I find this an interesting argument. I wonder if it's a generational thing.
If we define immersion as "your vision focuses on what's inside the screen and you ignore the world around the screen, and you mostly ignore that your control of the player character is through a keyboard and mouse", then I've experienced immersion with every first person game ever, including Minecraft. I never considered that some people might need photorealism for that at all. There was another commenter that mentioned being unable to walk over a short wall due to character controller limitations as being immersion-breaking. I agree this is annoying but the qualia of it is more like a physical confusion rather than being something that actually breaks my experience of the game.
I'm also thinking this might be related to why I find VR to be, while very cool, not some revolutionary new technology that will fundamentally change the world.
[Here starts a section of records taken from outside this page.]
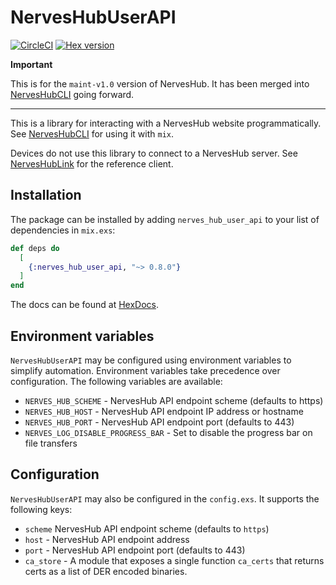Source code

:# NervesHubUserAPI

[![CircleCI](https://circleci.com/gh/nerves-hub/nerves_hub_user_api.svg?style=svg)](https://circleci.com/gh/nerves-hub/nerves_hub_user_api)
[![Hex version](https://img.shields.io/hexpm/v/nerves_hub_user_api.svg "Hex version")](https://hex.pm/packages/nerves_hub_user_api)

**Important**

This is for the `maint-v1.0` version of NervesHub. It has been merged into [NervesHubCLI](https://github.com/nerves-hub/nerves_hub_cli) going forward.

---

This is a library for interacting with a NervesHub website programmatically.
See [NervesHubCLI](https://github.com/nerves-hub/nerves_hub_cli) for using it
with `mix`.

Devices do not use this library to connect to a NervesHub server. See
[NervesHubLink](https://github.com/nerves-hub/nerves_hub_link) for the reference client.

## Installation

The package can be installed
by adding `nerves_hub_user_api` to your list of dependencies in `mix.exs`:

```elixir
def deps do
  [
    {:nerves_hub_user_api, "~> 0.8.0"}
  ]
end
```

The docs can be found at [HexDocs](https://hexdocs.pm/nerves_hub_user_api).

## Environment variables

`NervesHubUserAPI` may be configured using environment variables to simplify
automation. Environment variables take precedence over configuration. The
following variables are available:

* `NERVES_HUB_SCHEME` - NervesHub API endpoint scheme (defaults to https)
* `NERVES_HUB_HOST` - NervesHub API endpoint IP address or hostname
* `NERVES_HUB_PORT` - NervesHub API endpoint port (defaults to 443)
* `NERVES_LOG_DISABLE_PROGRESS_BAR` - Set to disable the progress bar on file
  transfers

## Configuration

`NervesHubUserAPI` may also be configured in the `config.exs`. It supports the
following keys:

* `scheme` NervesHub API endpoint scheme (defaults to `https`)
* `host` - NervesHub API endpoint address
* `port` - NervesHub API endpoint port (defaults to 443)
* `ca_store` - A module that exposes a single function `ca_certs` that returns
  certs as a list of DER encoded binaries.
I had a similar experience in a a game meant to simulate regular city car driving.
Most releveant to this comment thread however was the fact that the graphics were very crude and not in a good way. I absolutely dispute the claim that realism equals (immersion/presence - I'm not getting involved in the debate about the distinction between the two)
I’d argue that immersion has little to do with graphics, even for FPS. Actually I had more immersion in some text adventure games than in some AAA games — and not out of nostalgia because I never played the said text adventure games before.
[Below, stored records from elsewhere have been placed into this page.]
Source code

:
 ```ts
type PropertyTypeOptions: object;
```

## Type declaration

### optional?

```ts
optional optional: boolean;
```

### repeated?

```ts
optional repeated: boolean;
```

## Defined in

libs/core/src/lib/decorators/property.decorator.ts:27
I’d agree that certain degree of graphics helps with immersion, but photorealistic graphics only offers cheap immersion which turns off the immersion centre in the brain — Ok this is just my babble so 100% guess.
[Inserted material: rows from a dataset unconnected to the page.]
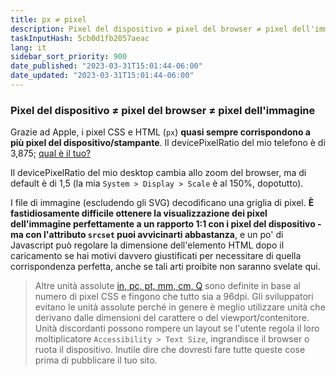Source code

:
 ```yaml
---
title: px ≠ pixel
description: Pixel del dispositivo ≠ pixel del browser ≠ pixel dell'immagine
taskInputHash: 5cb0d1fb2057aeac
lang: it
sidebar_sort_priority: 900
date_published: "2023-03-31T15:01:44-06:00"
date_updated: "2023-03-31T15:01:44-06:00"
---
```

### Pixel del dispositivo ≠ pixel del browser ≠ pixel dell'immagine

Grazie ad Apple, i pixel CSS e HTML (`px`) **quasi sempre corrispondono a più pixel del dispositivo/stampante**. Il devicePixelRatio del mio telefono è di 3,875; [qual è il tuo?](https://www.mydevice.io/it/) 

Il devicePixelRatio del mio desktop cambia allo zoom del browser, ma di default è di 1,5 (la mia `System > Display > Scale` è al 150%, dopotutto).

I file di immagine (escludendo gli SVG) decodificano una griglia di pixel. **È fastidiosamente difficile ottenere la visualizzazione dei pixel dell'immagine perfettamente a un rapporto 1:1 con i pixel del dispositivo - ma con l'attributo `srcset` puoi avvicinarti abbastanza**, e un po' di Javascript può regolare la dimensione dell'elemento HTML dopo il caricamento se hai motivi davvero giustificati per necessitare di quella corrispondenza perfetta, anche se tali arti proibite non saranno svelate qui.

> Altre unità assolute [in, pc, pt, mm, cm, Q](https://developer.mozilla.org/it/docs/Web/CSS/length) sono definite in base al numero di pixel CSS e fingono che tutto sia a 96dpi. Gli sviluppatori evitano le unità assolute perché in genere è meglio utilizzare unità che derivano dalle dimensioni del carattere o del viewport/contenitore. Unità discordanti possono rompere un layout se l'utente regola il loro moltiplicatore `Accessibility > Text Size`, ingrandisce il browser o ruota il dispositivo. Inutile dire che dovresti fare tutte queste cose prima di pubblicare il tuo sito.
Agreed. Immersion in a game world, at least for me, is less about how accurately it visually reflects reality and more about how detailed the overall world feels -- whether the designers have crafted worlds that feel like they live and breathe without you, that you could imagine inhabiting as someone other than the protagonist. For instance, I can imagine what it would be like to live in Cyberpunk 2077's Night City, whether I was a merc like V or just one of the nobodies trying to get by that you pass on the street; I can imagine living in Dishonored's Dunwall (or the sequel's Karnaca) in the chaos and uncertainty of their plagues; I can put myself in the shoes of one of the faceless, downtrodden members of the proletariat of Coalition-occupied Revachol in Disco Elysium; a lot of AAA games, on the other hand, feel like theme park rides--well-crafted experiences that are enjoyable but don't stick with you and discourage you from thinking too deeply about them because they don't withstand much scrutiny. But Cyberpunk 2077 is evidence that they don't have to be that way, and Dishonored and Disco Elysium are equally evidence that you don't need a half-billion-dollar budget and photorealistic graphics to create immersive worlds.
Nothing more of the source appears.